Apart from that, there was an increase in the criminal usage of open-source software repositories, which allowed threat actors to access a software vendor’s network and utilise malicious code to launch additional assaults. Since February, Sonatype has discovered an increase in malicious packages penetrating several open source repositories, indicating that this trend is still a substantial concern.
Open-source repositories are being targeted.
Researchers from Sonatype discovered hundreds of counterfeit packages in the npm and PyPI repositories at the beginning of March, which were utilised to execute Remote Access Trojans (RATs).
To exfiltrate basic information such as username, hostname, IP addresses, and OS information, over 130 typosquatting packages named after prominent companies, websites, and projects were added into the npm repository.
Aside from that, eight malicious PyPI packages targeted Azure developers and environments using dependency misunderstanding attacks.
More assaults have been detected.
- A set of more than 200 malicious npm packages was discovered targeting Microsoft Azure developers in order to steal their Personally Identifiable Information in another incident (PII).

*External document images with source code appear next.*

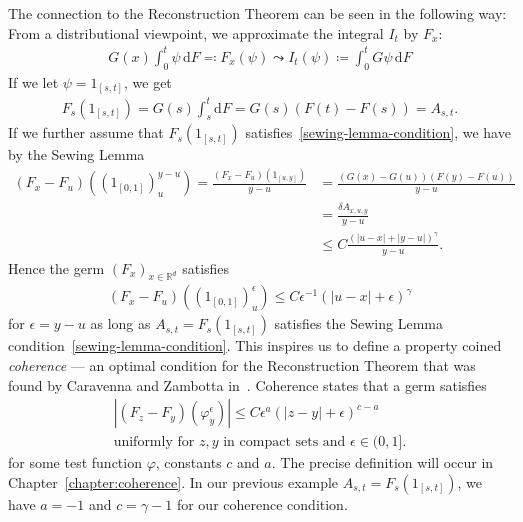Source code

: The connection to the Reconstruction Theorem can be seen in the following way: From a distributional viewpoint, we approximate the integral \(I_t\) by \(F_x\): 
\begin{align*}
    G(x)\int^t_0 \psi \, \mathrm{d}F \eqqcolon F_x(\psi)  \leadsto I_t(\psi) \coloneqq \int^t_0 G \psi \, \mathrm{d}F
\end{align*}
If we let \(\psi = 1_{[s,t]}\), we get
\begin{align*}
    F_s(1_{[s,t]}) = G(s) \int^t_s \mathrm{d}F = G(s)(F(t) - F(s)) = A_{s,t}.
\end{align*}
If we further assume that \(F_s(1_{[s,t]})\) satisfies~\eqref{sewing-lemma-condition}, we have by the Sewing Lemma
\begin{align*}
    (F_x - F_u)({(1_{[0,1]})}^{y-u}_u) = \frac{(F_x - F_u)(1_{[u,y]})}{y-u} &= \frac{(G(x) - G(u))(F(y) - F(u))}{y-u} \\
    &= \frac{\delta A_{x,u,y}}{y-u}\\
    &\leq C \frac{ {(|u-x| + |y-u|)}^\gamma}{y-u}.
\end{align*} 
Hence the germ \({(F_x)}_{x \in \mathbb{R}^d}\) satisfies 
\begin{align*}
    (F_x - F_u)({(1_{[0,1]})}^{\epsilon}_u) \leq C \epsilon^{-1}{(|u-x| + \epsilon)}^\gamma
\end{align*}
for \(\epsilon = y-u\) as long as \(A_{s,t} = F_s(1_{[s,t]})\) satisfies the Sewing Lemma condition~\eqref{sewing-lemma-condition}. This inspires us to define a property coined \emph{coherence} --- an optimal condition for the Reconstruction Theorem that was found by Caravenna and Zambotta in~\cite{caravenna2021hairer}. Coherence states that a germ satisfies
\begin{gather}\label{pre-condition-coherence}
    |(F_z - F_y)(\varphi^\epsilon_y)| \leq C\epsilon^{a}{(|z-y| + \epsilon)}^{c - a}  \\ \text{uniformly for \(z,y\) in compact sets and \(\epsilon \in (0,1]\)} \nonumber. %
\end{gather}
for some test function \(\varphi\), constants  \(c\) and \(a\).
The precise definition will occur in Chapter~\ref{chapter:coherence}. In our previous example \(A_{s,t} = F_s(1_{[s,t]})\), we have \(a = -1\) and \(c = \gamma - 1\) for our coherence condition.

- The assault was directed at the @azure npm scope as a whole. To remain undetected, the attackers utilised an automated script to establish accounts, which they also used to upload malware packages.
- Chechmarx recently issued a warning on completely automated npm supply chain assaults that injected hundreds of malicious packages into npm systems.
- This was the work of RED-LILI, a threat actor. To launch difficult-to-detect dependency confusion attacks, the attacker had fully automated the process of creating a npm account.
- The threat actor, according to Checkmarx, is still active and continues to distribute malicious packages.
The fact that open-source software is becoming a prime target for software supply chain hacks is a harsh truth. To avoid such sophisticated assaults, firms should strengthen the security of their software development process. Furthermore, developers that use open-source software must only download code from legitimate upstream sources to avoid being attacked by malicious source code.